AI Atlas
Intermediate· ~2 min read#batch-normalization#layer-norm#training-stability

Batch Normalization

Stabilizing layer activations

Normalizes a layer's activations using mini-batch statistics — speeds up training and stabilizes deep networks.

BATCH NORMALIZATIONWithout BNshifting activationsBNAfter BNcentered, stableStabilizes per-layer input distributions for faster, steadier training.
Definition

In a deep network, each layer's output feeds the next. If activation distributions keep shifting layer to layer (internal covariate shift), every layer chases a moving target — training slows and grows unstable. Batch normalization fixes this by normalizing each layer's input by the mini-batch's mean and standard deviation.

Mechanism: per batch, compute mean and variance per feature dimension, normalize, then rescale and shift with two learnable parameters (γ and β). γ and β let the model decide its preferred distribution. At inference time, running averages tracked during training are used in place of batch statistics.

Published in 2015, BatchNorm transformed CNN training. It enabled higher learning rates, made initialization less fragile, and often replaced dropout. In transformers, layer normalization dominates — sequential data and small inference batches don't suit BatchNorm. Modern large models use LayerNorm or its faster variant RMSNorm.

Analogy

An orchestra. Each section starts at a different volume — one too loud, another lost.

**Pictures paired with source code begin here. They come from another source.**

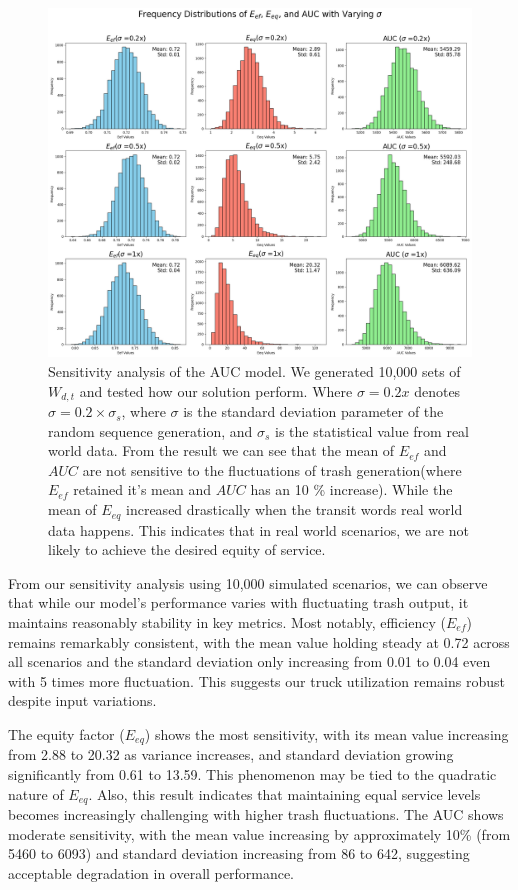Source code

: \documentclass{article}
\begin{document}
\begin{figure}[H]
	\centering
	\includegraphics[width=1\textwidth]{figures/rob.png}
	\caption{Sensitivity analysis of the AUC model. We generated 10,000 sets of $ W_{d,t}$ and tested how our solution perform. Where $ \sigma = 0.2x$ denotes $ \sigma = 0.2 \times \sigma_s$, where $ \sigma$ is the standard deviation parameter of the random sequence generation, and $ \sigma_s$ is the statistical value from real world data. 
	From the result we can see that the mean of $ E_{ef} $ and $ AUC$ are not sensitive to the fluctuations of trash generation(where $ E_{ef}$ retained it's mean and $ AUC$ has an 10 \% increase). While the mean of $ E_{eq}$ increased drastically when the transit words real world data happens. This indicates that in real world scenarios, we are not likely to achieve the desired equity of service.   }
	\label{fig:AUCsen}
\end{figure}

From our sensitivity analysis using 10,000 simulated scenarios, we can observe that while our model's performance varies with fluctuating trash output, it maintains reasonably stability in key metrics. Most notably, efficiency ($E_{ef}$) remains remarkably consistent, with the mean value holding steady at 0.72 across all scenarios and the standard deviation only increasing from 0.01 to 0.04 even with 5 times more fluctuation. This suggests our truck utilization remains robust despite input variations.

The equity factor ($E_{eq}$) shows the most sensitivity, with its mean value increasing from 2.88 to 20.32 as variance increases, and standard deviation growing significantly from 0.61 to 13.59. This phenomenon may be tied to the quadratic nature of $E_{eq}$. Also, this result indicates that maintaining equal service levels becomes increasingly challenging with higher trash fluctuations. The AUC shows moderate sensitivity, with the mean value increasing by approximately 10\% (from 5460 to 6093) and standard deviation increasing from 86 to 642, suggesting acceptable degradation in overall performance.
\end{document}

The conductor calls out a standard reference level for each section to begin from; each section then expresses around that level. The concert stays coherent. BatchNorm provides that standard reference at every layer.

Real-world example

Training an 18-layer CNN on CIFAR-10:

- No BatchNorm: lr=0.1 → loss NaN in epoch 1. lr=0.001 → 78% accuracy after 60 epochs. - With BatchNorm: lr=0.1 stable; 85% accuracy in 30 epochs. 2× faster and better.

Dropout becomes unnecessary; BatchNorm's regularizing effect is enough. Hence post-2015 architectures (ResNet, EfficientNet) bake BatchNorm into every block.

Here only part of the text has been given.